• **Exercise**
Below are records; copy every line in them that holds the word "technique".

Saved data entries
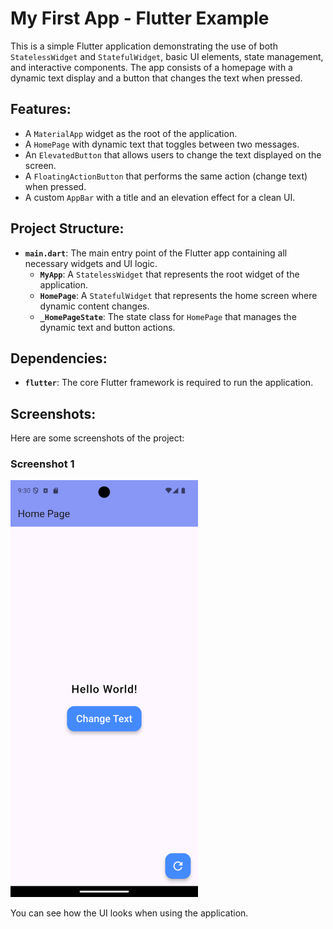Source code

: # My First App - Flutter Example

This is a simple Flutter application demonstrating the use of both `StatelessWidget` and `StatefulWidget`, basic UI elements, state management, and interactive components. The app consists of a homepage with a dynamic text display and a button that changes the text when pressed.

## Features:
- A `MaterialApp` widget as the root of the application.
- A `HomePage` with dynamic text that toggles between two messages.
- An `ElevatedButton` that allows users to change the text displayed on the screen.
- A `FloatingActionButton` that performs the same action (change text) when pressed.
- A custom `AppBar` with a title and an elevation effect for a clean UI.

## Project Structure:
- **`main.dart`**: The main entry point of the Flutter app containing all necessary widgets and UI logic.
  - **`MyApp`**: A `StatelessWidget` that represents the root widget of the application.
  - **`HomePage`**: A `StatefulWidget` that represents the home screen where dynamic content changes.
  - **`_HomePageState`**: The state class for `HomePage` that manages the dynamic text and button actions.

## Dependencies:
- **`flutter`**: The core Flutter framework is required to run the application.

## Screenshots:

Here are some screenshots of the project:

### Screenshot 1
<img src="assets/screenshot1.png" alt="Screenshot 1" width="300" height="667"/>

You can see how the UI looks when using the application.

* * *

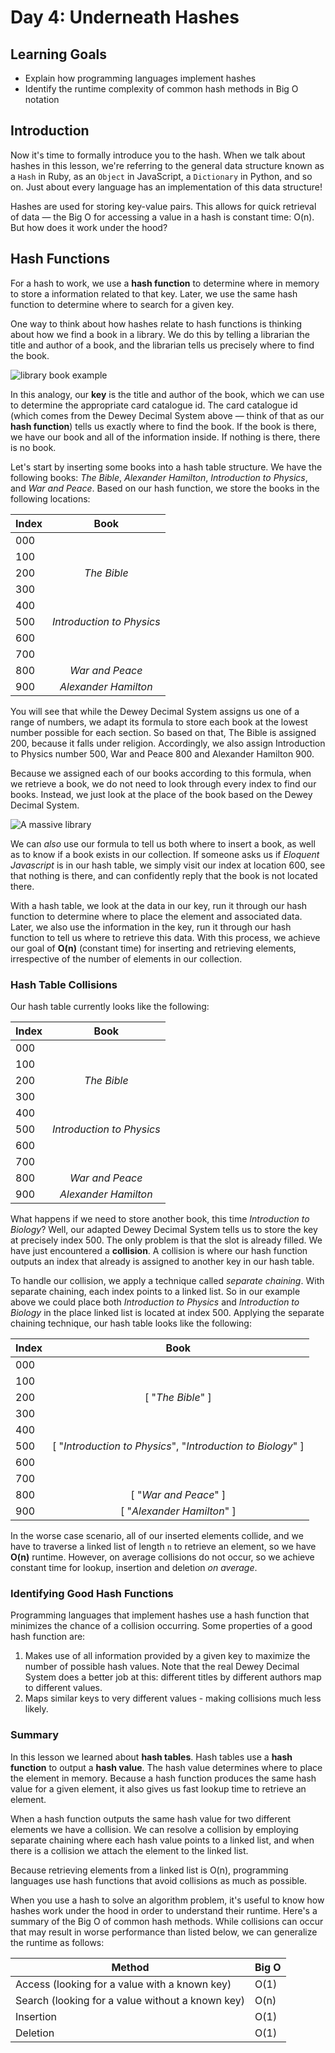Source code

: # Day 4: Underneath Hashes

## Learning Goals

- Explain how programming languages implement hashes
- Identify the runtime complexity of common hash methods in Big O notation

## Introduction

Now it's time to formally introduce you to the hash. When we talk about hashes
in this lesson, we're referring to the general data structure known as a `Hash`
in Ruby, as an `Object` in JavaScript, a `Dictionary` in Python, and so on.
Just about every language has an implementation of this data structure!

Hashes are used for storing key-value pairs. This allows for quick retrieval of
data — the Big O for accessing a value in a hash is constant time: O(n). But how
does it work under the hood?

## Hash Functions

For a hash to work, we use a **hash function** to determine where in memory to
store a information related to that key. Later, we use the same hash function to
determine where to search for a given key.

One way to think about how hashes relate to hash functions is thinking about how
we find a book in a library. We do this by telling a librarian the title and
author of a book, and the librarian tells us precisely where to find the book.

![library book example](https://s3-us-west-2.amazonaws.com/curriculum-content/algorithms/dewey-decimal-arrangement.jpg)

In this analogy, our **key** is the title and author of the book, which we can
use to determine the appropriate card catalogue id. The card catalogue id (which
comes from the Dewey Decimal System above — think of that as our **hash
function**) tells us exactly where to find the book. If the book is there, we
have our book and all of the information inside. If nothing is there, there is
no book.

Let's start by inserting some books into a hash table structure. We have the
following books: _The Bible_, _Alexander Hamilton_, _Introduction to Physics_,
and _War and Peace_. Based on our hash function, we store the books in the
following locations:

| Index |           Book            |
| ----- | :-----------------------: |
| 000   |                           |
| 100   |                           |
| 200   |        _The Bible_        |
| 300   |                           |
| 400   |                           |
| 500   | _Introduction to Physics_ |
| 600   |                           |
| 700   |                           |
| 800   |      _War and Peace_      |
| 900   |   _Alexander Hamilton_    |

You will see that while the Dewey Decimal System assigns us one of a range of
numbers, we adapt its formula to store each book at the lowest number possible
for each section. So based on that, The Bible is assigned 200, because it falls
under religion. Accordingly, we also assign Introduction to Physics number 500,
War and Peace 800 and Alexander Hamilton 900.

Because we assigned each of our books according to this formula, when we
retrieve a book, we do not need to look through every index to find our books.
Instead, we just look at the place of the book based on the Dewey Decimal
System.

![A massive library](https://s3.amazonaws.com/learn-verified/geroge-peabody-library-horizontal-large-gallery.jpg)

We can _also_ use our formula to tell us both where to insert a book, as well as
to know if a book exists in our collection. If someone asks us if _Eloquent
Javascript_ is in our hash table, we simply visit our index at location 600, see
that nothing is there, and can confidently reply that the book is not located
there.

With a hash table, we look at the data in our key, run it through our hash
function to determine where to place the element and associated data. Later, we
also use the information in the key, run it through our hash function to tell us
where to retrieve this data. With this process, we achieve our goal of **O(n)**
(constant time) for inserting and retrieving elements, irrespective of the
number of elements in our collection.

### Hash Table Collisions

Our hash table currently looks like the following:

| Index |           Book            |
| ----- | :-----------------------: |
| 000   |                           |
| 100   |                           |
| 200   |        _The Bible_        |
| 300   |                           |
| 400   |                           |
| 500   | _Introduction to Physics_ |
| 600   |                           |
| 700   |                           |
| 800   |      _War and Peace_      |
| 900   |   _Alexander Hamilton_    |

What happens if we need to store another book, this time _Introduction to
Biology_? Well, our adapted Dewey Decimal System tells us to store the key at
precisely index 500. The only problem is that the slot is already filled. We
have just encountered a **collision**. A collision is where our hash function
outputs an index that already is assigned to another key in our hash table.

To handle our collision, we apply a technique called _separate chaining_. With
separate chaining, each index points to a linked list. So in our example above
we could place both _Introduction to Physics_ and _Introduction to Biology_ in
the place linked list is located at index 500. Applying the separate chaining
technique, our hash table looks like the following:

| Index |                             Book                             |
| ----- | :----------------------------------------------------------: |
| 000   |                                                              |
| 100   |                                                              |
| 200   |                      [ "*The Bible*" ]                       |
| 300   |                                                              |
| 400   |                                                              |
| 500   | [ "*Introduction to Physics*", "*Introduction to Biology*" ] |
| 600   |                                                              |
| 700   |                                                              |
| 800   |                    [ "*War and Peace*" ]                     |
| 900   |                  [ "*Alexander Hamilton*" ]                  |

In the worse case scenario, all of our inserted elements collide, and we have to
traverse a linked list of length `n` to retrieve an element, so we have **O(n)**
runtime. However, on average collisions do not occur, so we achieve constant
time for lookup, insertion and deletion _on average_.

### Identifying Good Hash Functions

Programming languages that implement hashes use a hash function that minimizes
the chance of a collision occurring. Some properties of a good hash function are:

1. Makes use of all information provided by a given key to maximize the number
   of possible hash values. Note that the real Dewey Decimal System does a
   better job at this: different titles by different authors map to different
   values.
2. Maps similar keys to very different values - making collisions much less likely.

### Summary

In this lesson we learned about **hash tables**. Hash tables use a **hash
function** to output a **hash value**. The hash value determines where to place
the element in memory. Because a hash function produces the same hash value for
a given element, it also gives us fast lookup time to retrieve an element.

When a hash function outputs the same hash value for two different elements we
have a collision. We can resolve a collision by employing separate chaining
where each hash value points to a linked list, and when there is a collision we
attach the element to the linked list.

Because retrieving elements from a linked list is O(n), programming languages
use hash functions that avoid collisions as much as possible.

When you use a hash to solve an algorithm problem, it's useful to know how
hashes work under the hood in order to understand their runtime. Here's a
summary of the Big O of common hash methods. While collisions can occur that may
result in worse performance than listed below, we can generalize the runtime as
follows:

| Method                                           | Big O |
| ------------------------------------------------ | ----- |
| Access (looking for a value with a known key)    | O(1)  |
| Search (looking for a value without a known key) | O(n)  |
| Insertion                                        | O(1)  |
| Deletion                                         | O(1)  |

• **Task answer**
To handle our collision, we apply a technique called _separate chaining_. With
technique, our hash table looks like the following:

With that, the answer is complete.